Lead generator can be a killer tool if you own an SEO agency. It’s a lead magnet for your potential customers. You can create your own online SEO audit tool and embed it into your website. SE Ranking gives you a wizard where you can define the branding and it generates an HTML code of the widget. Now, you just need to paste it into your site and that’s it! Every person who will perform an audit using your tool will land in your mailing list.
The audit tool itself can be configured to work as a button, a webform, a push notification, or a pop-up. Here is a more detailed description of how to set this up.
Given the fact that SE Ranking aims primarily at the SEO audience, I think integrations with Google Data Studio, Google Docs, Google Ads, or maybe a few others more SEO/SEM related tools would be a better choice than integrations with social media platforms.
It’s possible to add sub-users to your account. You can grant each user access to selected projects and define the list of sections of SE Ranking interface that the user will have access to. Here is a full list of sections you can enable or disable for each user:
Entry-level subscription costs $39 per month. If you don’t want to check the rankings on a daily basis you can pay $23.4 per month (your rankings will be checked weekly). For the number of features SE Ranking offers I consider this a fair price. The tool has everything you could expect from an all-in-one SEO platform. It doesn’t excel in all the areas but it’s solid.
However, if your primary focus is on the backlink research and you have a budget for that I would go with Ahrefs. It has the biggest backlink database on the market.

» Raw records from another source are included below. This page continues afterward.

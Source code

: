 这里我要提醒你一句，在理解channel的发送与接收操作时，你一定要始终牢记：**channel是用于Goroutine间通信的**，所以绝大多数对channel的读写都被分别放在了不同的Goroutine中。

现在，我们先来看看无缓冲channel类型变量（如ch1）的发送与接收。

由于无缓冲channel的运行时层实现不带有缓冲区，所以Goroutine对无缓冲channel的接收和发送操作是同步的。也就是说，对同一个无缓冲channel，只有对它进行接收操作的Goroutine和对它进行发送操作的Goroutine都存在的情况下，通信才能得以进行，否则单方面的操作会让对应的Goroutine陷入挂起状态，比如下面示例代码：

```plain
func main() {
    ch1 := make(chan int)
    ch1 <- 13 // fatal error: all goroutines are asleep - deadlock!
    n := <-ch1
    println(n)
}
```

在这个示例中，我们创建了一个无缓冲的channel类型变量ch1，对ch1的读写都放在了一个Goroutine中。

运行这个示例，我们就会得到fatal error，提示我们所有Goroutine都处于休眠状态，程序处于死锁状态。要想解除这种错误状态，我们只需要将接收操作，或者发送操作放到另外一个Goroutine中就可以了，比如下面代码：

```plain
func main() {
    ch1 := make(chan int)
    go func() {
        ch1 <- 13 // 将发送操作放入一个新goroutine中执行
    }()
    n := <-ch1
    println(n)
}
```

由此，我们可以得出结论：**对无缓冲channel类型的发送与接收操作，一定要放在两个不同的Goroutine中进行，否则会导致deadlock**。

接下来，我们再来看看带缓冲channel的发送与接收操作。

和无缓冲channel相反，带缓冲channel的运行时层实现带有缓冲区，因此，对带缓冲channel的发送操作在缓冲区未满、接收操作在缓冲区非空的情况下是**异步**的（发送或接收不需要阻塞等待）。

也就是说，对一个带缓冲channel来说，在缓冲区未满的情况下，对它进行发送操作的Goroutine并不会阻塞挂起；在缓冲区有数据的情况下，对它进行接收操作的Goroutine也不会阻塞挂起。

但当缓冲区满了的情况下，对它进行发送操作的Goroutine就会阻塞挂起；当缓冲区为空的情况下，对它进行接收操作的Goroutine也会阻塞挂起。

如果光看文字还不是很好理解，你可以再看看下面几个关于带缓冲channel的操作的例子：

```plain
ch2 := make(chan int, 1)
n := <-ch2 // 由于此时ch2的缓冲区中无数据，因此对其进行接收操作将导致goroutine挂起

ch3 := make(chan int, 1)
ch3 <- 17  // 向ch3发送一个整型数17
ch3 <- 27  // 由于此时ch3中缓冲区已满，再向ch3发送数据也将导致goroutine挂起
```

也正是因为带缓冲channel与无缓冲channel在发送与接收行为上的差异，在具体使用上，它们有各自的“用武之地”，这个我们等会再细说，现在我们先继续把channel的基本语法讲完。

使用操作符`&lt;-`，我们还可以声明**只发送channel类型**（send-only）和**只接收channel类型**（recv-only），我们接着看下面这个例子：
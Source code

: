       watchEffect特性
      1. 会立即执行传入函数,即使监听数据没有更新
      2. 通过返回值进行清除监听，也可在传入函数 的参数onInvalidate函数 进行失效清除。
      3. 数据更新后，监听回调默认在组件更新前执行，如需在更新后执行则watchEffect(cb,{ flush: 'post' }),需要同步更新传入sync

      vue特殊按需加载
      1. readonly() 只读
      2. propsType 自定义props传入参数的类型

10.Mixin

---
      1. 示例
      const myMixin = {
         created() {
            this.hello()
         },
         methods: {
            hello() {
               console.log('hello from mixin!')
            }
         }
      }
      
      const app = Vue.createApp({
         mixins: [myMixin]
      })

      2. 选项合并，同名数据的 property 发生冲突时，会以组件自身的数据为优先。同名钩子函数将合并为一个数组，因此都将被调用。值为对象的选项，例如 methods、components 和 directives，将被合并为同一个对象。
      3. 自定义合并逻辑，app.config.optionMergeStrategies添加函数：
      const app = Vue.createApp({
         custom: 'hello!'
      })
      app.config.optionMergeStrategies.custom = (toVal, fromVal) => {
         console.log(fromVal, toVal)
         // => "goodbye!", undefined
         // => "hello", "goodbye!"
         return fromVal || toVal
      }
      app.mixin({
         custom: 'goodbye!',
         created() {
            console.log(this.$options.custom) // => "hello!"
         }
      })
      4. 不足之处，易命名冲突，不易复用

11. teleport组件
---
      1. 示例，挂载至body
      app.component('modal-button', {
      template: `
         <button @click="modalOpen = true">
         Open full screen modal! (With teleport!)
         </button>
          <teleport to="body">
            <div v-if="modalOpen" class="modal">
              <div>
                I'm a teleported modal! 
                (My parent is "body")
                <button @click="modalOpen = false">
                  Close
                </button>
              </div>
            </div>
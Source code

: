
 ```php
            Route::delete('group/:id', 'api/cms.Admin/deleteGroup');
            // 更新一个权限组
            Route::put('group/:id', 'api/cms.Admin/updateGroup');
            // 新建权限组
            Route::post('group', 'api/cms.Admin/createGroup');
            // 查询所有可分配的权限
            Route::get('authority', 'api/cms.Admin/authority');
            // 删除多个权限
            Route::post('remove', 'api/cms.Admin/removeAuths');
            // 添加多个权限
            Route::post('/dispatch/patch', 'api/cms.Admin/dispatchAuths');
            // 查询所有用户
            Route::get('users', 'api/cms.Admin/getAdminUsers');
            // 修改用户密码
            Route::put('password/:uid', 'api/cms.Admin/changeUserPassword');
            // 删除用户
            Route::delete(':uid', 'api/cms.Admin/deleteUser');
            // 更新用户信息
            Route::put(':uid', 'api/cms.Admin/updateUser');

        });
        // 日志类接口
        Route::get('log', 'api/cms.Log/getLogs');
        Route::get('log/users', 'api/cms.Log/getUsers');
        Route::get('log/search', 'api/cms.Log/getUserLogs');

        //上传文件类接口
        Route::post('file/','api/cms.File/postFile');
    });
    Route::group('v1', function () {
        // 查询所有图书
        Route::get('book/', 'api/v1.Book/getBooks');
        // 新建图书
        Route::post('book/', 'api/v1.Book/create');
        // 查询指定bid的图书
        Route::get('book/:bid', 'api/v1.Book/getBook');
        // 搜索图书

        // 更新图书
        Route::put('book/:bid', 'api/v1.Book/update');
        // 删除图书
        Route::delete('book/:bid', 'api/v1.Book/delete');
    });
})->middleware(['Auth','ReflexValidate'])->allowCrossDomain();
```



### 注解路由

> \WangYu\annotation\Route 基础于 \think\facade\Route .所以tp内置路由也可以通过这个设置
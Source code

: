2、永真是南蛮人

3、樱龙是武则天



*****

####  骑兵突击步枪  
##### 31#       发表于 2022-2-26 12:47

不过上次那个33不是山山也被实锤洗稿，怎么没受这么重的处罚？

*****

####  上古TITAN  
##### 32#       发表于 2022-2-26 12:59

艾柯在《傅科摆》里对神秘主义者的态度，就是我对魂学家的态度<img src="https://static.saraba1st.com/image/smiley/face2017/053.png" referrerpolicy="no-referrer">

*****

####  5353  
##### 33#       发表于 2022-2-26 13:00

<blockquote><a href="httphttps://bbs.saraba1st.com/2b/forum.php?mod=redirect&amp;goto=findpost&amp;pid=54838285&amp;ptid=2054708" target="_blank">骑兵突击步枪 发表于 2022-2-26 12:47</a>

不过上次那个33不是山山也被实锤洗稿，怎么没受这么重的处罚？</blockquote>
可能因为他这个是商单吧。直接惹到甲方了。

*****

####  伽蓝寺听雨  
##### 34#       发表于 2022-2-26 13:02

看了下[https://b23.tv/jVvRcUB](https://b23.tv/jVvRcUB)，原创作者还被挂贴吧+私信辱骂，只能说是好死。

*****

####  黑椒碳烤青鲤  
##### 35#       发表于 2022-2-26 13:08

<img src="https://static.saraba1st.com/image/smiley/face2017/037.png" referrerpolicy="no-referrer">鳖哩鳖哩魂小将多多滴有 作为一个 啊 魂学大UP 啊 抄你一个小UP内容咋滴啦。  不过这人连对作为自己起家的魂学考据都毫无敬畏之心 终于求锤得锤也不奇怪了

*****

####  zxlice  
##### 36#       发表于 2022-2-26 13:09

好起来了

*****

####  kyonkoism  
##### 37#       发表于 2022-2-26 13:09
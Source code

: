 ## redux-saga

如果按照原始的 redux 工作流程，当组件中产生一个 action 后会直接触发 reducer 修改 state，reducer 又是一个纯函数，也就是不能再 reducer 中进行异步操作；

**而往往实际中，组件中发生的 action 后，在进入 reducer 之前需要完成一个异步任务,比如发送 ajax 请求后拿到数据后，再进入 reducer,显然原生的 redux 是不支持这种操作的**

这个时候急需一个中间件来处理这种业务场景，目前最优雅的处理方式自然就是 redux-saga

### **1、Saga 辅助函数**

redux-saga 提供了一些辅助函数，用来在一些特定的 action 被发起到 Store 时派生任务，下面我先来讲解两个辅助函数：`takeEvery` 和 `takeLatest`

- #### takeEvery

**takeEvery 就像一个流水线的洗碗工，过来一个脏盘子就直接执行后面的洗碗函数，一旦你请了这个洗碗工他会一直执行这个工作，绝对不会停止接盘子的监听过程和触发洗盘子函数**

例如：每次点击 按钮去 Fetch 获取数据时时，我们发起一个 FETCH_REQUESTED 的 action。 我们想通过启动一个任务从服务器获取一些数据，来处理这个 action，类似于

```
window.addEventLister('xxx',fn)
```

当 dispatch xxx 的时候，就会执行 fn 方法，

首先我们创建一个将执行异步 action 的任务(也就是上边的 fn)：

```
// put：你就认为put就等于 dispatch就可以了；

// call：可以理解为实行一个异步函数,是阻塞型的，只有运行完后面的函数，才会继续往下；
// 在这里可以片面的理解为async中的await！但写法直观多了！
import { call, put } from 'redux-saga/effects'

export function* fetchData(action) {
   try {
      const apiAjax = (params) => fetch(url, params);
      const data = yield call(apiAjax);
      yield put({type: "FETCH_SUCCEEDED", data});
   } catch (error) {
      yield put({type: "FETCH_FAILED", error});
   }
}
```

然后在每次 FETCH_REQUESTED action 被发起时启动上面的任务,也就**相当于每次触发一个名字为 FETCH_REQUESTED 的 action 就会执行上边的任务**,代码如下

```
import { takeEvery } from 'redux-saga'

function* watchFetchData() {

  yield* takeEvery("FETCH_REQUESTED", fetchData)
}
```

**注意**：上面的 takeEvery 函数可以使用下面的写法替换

If your primary focus is just rank tracking then there are cheaper tools for that. First, let me show you a general price comparison based on the number of keywords you need to track on a daily basis.
SE Ranking | MonitLabs | RankTracker | AuthorityLabs | AccuRanker | |
---|---|---|---|---|---|
Free Plan | Free Trial only | 25 keywords | Free Trial only | Free Trial only | Free Trial only |
100 keywords | — | $6.90/mo | $14/mo | — | — |
250 keywords | $39/mo | — | $28/mo | $49/mo | — |
500 keywords | $54/mo | $19.90/mo | $39/mo | — | — |
1000 keywords | $89/mo | $29.90/mo | $69/mo | $99/mo | €99/mo |
2500 keywords | $189/mo | ($49.90/mo for 2000) | $169/mo | $225/mo | €279/mo |
5000 keywords | $349/mo | $109.90/mo | $239/mo | $450/mo | €389/mo |
Now, there is one caveat here. SE Ranking will track all your keywords in up to five combinations of search engine, region, and device. So if you need to track each keyword from multiple locations or search engines then take that into consideration. On the other hand, you should remember that some features are not available in the smallest plan. There are also a few hidden costs – for each usage of Search Volume Checker and Index Status Checker, you need to pay an additional fee of $0.005.
The short answer is – yes, like any other popular rank tracker. The long answer is that the whole concept of “accuracy” in the context of rank tracking doesn’t make much sense. For the most part, it’s just marketing fluff. I guess when you ask about the rank tracking “accuracy”, you have a depersonalized results in mind. You can read a full explanation here.
Although I’m a founder of a competing solution I can honestly recommend the SE Ranking if what you’re looking for is a comprehensive, all-in-one SEO platform. If you are more focused on rank tracking and don’t need most of the other features then give MonitLabs a try. I’m obviously biased as a founder, but it offers a free plan for 25 daily tracked keywords and it’s the lowest-priced solution on the market.